姜黄素具有预防和治疗NASH的生理活性,其作用机制与姜黄素抗炎、抗氧化、减少脂肪生成以及增加胰岛素敏感性相关。在小鼠腹腔注射TNF-α的实验中观察到姜黄素能够减轻枯否氏细胞和中性粒细胞的肝内浸润,降低髓过氧化物酶的活性、脂质过氧化和亚硝酸盐水平,减轻TNF-α引起肝毒性[20]。在高脂喂养的瘦素缺乏小鼠C57BL/6J ob/ob实验中发现姜黄素通过下调肝组织中SREBP-1c、FAS和ACC表达减少肝内TG堆积和降低血中TG水平; 姜黄素可引起信号转导与转录激活因子3 (STAT3) 磷酸化,抑制细胞因子信号抑制物3 (SOCS3) 表达,从而减少肝脏巨噬细胞浸润以及TNF-α、MCP-1、IL-6 mRNA表达; 姜黄素通过上调线粒体DNA (mtDNA)、细胞核呼吸因子 (NRF1) 和转录因子A (Tfam) 表达恢复线粒体功能; 姜黄素增加脂肪组织中脂联素的水平和肝脏NF-κB活性改善高脂饮食喂养小鼠血糖状态和胰岛素敏感性[21,22]。Shao等[23]也证实姜黄素能上调高脂饮食的C57BL/6J小鼠脂肪组织和肝细胞中PKB/Akt Ser473的磷酸化水平、脂肪组织中GSH/GSSG比值和HO-1的表达水平,抑制脂肪组织中NF-κB和JNK信号通路的活化,降低肝脏脂肪生成转录因子碳水化合物反应元件结合蛋白 (ChREBP)、固醇调节元件结合蛋白1c(SREBP-1c) 以及下游的L-丙酮酸激酶 (L-PK) 的mRNA表达水平,从而改善胰岛素信号通路,降低肝内脂质的含量,减少肥胖及糖尿病的发生。其他体外研究显示,姜黄素能够修复线粒体损伤,抑制ROS、PEPCK及G6Pase的产生,活化Akt信 号通路,从而导致JNK通路的阻断,有利于提高肝 细胞对FFA的敏感性和减轻过量铁对胰岛素信号的损伤[24,25]。

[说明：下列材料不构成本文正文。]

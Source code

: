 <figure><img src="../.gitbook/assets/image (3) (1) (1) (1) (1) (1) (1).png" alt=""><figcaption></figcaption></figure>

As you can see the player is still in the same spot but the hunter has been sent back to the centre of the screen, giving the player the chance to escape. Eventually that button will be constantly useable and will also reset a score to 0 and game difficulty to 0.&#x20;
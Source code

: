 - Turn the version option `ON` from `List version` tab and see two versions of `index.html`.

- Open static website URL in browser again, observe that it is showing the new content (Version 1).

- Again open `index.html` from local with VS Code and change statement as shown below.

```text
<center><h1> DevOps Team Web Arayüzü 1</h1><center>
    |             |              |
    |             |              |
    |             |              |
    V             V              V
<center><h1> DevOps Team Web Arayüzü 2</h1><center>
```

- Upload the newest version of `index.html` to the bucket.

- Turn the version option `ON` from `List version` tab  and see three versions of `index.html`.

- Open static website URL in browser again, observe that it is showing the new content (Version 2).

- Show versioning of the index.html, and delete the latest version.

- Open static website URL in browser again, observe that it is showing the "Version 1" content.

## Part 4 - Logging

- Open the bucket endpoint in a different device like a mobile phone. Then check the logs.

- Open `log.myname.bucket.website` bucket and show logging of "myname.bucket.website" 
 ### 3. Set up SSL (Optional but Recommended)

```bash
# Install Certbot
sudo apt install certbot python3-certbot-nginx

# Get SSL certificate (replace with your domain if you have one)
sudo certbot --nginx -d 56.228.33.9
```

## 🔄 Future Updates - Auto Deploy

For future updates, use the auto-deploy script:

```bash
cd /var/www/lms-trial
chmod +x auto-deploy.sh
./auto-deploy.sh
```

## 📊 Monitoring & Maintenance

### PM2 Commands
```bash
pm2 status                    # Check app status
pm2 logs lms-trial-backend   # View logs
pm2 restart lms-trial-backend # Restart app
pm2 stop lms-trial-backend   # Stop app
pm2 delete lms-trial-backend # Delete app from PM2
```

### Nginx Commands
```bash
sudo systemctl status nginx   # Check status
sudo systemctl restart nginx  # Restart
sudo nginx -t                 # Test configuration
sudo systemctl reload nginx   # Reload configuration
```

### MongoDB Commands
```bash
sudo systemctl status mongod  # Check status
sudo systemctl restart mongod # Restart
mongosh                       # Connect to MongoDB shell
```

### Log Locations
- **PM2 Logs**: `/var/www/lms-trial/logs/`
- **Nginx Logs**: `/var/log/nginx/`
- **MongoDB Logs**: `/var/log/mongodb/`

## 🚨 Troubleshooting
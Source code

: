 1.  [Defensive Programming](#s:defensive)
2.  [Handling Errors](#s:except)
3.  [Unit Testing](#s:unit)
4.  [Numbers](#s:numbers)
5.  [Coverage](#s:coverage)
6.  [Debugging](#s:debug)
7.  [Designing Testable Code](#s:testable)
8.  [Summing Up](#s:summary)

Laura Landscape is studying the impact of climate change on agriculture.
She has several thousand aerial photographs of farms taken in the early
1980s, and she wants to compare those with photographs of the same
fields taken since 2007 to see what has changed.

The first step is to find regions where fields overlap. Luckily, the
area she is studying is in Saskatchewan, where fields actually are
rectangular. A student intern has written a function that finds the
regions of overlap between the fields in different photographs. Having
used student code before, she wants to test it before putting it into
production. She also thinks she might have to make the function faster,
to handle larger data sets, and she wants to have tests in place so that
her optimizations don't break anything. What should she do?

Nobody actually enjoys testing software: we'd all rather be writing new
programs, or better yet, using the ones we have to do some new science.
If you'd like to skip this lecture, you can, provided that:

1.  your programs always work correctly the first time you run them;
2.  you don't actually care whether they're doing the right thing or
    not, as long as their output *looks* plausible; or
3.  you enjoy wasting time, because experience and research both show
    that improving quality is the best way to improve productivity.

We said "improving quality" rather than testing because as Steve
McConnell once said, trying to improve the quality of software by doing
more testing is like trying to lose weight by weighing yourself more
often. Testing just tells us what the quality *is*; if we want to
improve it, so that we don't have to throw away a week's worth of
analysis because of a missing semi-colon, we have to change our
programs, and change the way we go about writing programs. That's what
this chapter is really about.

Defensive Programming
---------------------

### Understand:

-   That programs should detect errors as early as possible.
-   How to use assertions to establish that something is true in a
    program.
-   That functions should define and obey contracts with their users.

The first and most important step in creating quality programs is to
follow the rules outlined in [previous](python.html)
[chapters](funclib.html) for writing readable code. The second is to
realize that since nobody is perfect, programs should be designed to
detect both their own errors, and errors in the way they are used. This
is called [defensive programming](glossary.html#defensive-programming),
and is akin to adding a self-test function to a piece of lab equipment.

此外,姜黄素延缓NASH肝纤维化进程与其抑制肝星状细胞 (HSC) 活化密切相关。当肝细胞受损时,静息HSC细胞失去脂滴进而活化,产生大量的细胞外基质 (ECM)。研究发现,姜黄素抑制胰岛素诱导的HSC活化与其增加HSC内的脂滴有关,姜黄素通过降低HSC上胰岛素受体 (InsR) 磷酸化水平抑制InsR表达进而干扰HSC上胰岛素信号通路,通过诱导胱氨酸连接酶的表达,合成谷胱甘肽从而减轻胰岛素诱导的氧化应激[26]。在高糖处理HSC时观察到姜黄素能够干扰p38 MAPK信号通路阻止葡萄糖转运子2 (GLUT2) 的膜转位,进而激活PPARγ抑制Glut2基因表达,减轻氧化应激,干扰胰岛素受体底物/IRS-PI3K-Akt信号通路抑制GLUT4膜转位,从而抑制HSC活化[27,28]。 3 姜黄素对肝纤维化的治疗作用
肝纤维化是各种慢性肝病进展成肝硬化的共同病理基础和必经阶段,是肝脏损伤后的一种修复过程,其主要特征是以胶原为主的细胞外基质在肝脏中的过度沉积[29]。多项体内外研究显示,姜黄素可以作用于多个环节,干预纤维化进展。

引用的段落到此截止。